* _Data for review_
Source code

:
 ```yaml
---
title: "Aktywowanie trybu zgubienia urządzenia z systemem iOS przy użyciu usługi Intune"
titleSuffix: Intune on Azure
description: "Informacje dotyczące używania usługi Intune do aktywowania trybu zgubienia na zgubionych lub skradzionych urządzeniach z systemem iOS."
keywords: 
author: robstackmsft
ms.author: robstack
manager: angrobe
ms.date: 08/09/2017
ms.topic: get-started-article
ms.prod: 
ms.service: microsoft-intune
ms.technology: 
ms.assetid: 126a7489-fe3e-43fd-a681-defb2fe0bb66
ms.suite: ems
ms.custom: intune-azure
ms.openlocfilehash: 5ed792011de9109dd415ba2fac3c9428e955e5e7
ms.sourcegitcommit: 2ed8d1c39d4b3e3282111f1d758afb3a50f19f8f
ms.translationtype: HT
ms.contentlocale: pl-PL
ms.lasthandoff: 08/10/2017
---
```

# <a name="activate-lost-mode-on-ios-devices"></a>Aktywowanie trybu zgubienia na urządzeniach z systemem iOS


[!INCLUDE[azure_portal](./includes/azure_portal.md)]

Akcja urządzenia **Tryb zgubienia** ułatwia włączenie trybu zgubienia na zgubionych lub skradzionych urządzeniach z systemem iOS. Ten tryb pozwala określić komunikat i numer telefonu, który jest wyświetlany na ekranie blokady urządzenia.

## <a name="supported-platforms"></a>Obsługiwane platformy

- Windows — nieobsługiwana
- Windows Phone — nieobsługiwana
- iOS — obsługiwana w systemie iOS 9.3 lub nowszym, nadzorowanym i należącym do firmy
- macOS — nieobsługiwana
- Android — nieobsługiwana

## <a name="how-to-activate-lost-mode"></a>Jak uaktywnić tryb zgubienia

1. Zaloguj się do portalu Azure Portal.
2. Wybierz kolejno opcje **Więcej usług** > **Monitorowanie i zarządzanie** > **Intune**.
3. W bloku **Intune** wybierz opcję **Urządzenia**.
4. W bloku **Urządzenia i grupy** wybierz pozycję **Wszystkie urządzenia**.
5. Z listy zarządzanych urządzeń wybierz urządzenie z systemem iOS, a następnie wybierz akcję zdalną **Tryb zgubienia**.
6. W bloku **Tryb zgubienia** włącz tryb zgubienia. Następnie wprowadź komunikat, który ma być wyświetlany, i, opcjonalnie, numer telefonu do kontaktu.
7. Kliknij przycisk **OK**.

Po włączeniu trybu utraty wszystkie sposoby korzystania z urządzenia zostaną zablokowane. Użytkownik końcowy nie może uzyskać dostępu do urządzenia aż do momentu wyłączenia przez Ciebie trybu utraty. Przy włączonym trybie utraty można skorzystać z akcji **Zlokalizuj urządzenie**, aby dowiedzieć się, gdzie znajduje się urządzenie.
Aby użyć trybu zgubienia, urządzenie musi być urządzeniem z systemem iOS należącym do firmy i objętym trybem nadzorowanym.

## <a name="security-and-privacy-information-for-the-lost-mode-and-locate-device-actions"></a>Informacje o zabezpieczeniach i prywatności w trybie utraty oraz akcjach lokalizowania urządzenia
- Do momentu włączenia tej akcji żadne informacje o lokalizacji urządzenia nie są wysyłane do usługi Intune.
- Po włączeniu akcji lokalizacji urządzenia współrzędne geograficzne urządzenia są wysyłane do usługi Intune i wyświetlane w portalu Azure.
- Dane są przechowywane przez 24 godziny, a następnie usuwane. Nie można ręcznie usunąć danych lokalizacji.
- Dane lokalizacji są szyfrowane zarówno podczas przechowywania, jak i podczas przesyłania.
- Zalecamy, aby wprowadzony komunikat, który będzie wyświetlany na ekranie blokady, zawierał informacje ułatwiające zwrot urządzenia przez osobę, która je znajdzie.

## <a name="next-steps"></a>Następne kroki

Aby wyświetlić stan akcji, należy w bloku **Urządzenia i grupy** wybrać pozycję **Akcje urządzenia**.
---
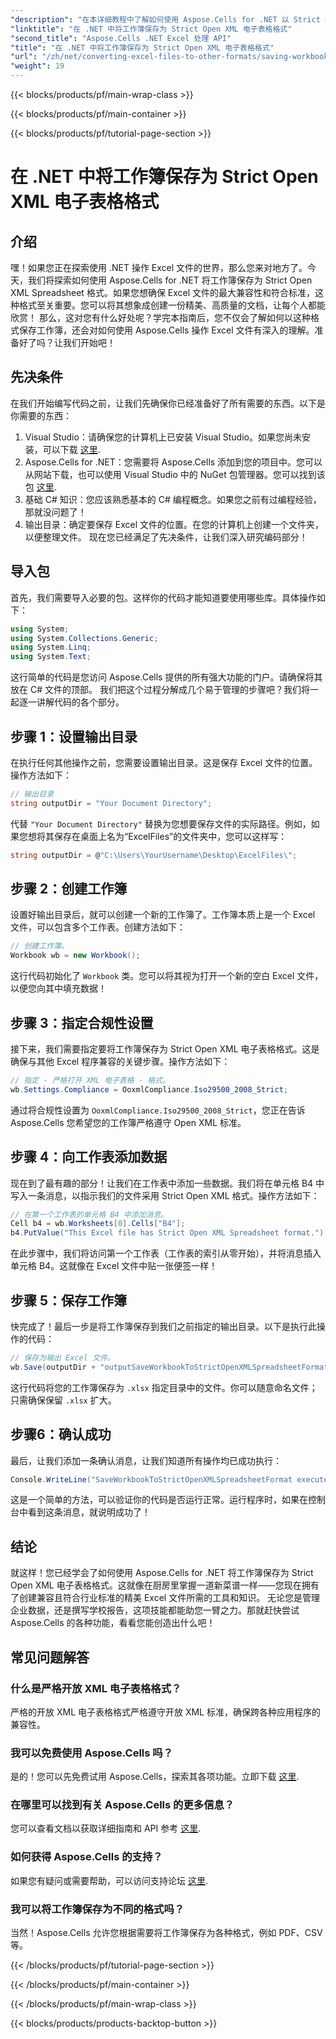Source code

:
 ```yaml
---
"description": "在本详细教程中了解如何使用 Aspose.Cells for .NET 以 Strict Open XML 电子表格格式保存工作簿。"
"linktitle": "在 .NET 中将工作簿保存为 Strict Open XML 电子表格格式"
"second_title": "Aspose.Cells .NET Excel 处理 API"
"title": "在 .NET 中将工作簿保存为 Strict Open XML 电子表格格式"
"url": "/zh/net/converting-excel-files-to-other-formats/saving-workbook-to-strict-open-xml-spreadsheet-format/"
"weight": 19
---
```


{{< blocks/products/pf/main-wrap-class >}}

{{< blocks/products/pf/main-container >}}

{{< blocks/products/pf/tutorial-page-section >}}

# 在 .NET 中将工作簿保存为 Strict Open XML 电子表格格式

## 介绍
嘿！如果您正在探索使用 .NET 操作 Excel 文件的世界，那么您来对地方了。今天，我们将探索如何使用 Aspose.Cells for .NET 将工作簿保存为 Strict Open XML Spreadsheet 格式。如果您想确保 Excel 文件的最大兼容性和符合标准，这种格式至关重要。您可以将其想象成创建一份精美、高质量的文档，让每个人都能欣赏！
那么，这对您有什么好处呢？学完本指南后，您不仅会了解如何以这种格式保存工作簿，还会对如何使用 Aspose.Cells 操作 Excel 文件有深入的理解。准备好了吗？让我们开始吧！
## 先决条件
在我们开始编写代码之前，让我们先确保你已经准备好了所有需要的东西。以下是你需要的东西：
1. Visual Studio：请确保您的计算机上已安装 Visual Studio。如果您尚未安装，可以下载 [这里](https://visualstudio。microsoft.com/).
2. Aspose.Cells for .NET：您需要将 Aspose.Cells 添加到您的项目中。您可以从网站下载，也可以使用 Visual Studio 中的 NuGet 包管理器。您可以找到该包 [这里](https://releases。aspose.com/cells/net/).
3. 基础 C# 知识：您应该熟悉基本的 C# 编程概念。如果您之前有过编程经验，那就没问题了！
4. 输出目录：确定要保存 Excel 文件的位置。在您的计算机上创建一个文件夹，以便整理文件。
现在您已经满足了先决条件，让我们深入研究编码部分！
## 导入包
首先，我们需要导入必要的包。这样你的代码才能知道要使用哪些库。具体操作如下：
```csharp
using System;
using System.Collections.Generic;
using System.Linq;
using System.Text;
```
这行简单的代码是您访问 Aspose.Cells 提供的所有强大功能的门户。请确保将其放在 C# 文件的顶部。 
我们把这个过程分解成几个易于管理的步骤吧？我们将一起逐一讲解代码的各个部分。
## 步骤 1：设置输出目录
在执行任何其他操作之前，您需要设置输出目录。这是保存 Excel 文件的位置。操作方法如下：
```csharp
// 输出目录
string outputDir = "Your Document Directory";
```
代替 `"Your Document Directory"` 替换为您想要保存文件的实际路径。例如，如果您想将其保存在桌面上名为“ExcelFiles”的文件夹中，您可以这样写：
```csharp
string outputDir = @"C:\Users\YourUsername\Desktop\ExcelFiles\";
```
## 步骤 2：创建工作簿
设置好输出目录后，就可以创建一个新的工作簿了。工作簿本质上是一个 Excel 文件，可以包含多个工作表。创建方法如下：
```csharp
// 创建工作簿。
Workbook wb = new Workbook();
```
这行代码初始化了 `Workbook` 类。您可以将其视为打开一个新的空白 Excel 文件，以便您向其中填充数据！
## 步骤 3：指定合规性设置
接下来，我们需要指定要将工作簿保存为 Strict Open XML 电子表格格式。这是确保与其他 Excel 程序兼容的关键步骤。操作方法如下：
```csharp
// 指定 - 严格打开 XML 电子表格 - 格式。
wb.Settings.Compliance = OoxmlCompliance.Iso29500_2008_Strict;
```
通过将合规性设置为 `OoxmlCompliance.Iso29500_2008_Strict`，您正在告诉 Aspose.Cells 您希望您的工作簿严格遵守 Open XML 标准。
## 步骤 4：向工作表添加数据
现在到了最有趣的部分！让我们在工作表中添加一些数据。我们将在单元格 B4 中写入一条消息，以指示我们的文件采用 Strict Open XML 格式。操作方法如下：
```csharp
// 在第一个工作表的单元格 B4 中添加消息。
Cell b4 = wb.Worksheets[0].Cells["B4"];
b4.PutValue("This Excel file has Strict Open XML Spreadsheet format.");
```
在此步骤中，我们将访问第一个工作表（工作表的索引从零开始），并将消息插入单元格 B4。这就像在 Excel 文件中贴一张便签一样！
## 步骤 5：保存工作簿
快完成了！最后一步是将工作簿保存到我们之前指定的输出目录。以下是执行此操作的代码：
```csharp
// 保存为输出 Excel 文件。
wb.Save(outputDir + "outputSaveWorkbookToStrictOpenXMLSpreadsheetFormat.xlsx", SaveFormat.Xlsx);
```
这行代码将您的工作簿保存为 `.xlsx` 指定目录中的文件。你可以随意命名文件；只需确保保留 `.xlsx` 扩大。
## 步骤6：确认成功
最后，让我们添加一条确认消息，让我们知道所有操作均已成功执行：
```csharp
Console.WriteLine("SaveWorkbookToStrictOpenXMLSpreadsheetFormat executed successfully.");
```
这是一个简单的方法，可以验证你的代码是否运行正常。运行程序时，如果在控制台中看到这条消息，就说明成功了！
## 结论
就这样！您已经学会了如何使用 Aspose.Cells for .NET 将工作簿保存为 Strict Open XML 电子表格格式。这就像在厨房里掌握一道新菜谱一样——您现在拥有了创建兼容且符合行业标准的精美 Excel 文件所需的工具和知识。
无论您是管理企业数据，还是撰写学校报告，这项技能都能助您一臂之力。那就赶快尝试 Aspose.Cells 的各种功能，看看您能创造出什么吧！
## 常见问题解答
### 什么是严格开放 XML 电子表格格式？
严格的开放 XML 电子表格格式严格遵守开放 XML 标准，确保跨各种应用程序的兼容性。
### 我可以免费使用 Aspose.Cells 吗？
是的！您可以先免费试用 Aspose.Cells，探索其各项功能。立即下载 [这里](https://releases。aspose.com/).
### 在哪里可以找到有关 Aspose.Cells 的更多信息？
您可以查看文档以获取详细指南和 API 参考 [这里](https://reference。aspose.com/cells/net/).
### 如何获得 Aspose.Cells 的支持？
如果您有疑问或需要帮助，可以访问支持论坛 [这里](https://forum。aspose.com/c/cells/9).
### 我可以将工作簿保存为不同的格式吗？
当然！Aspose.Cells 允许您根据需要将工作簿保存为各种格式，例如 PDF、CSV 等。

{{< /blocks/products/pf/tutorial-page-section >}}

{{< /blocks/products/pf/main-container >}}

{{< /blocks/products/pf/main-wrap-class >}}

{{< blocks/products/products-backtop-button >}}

* _Task goal_
Filter the listing above, keeping only the lines with "container".

* _Response to the exercise_
{{< blocks/products/pf/main-container >}}
{{< /blocks/products/pf/main-container >}}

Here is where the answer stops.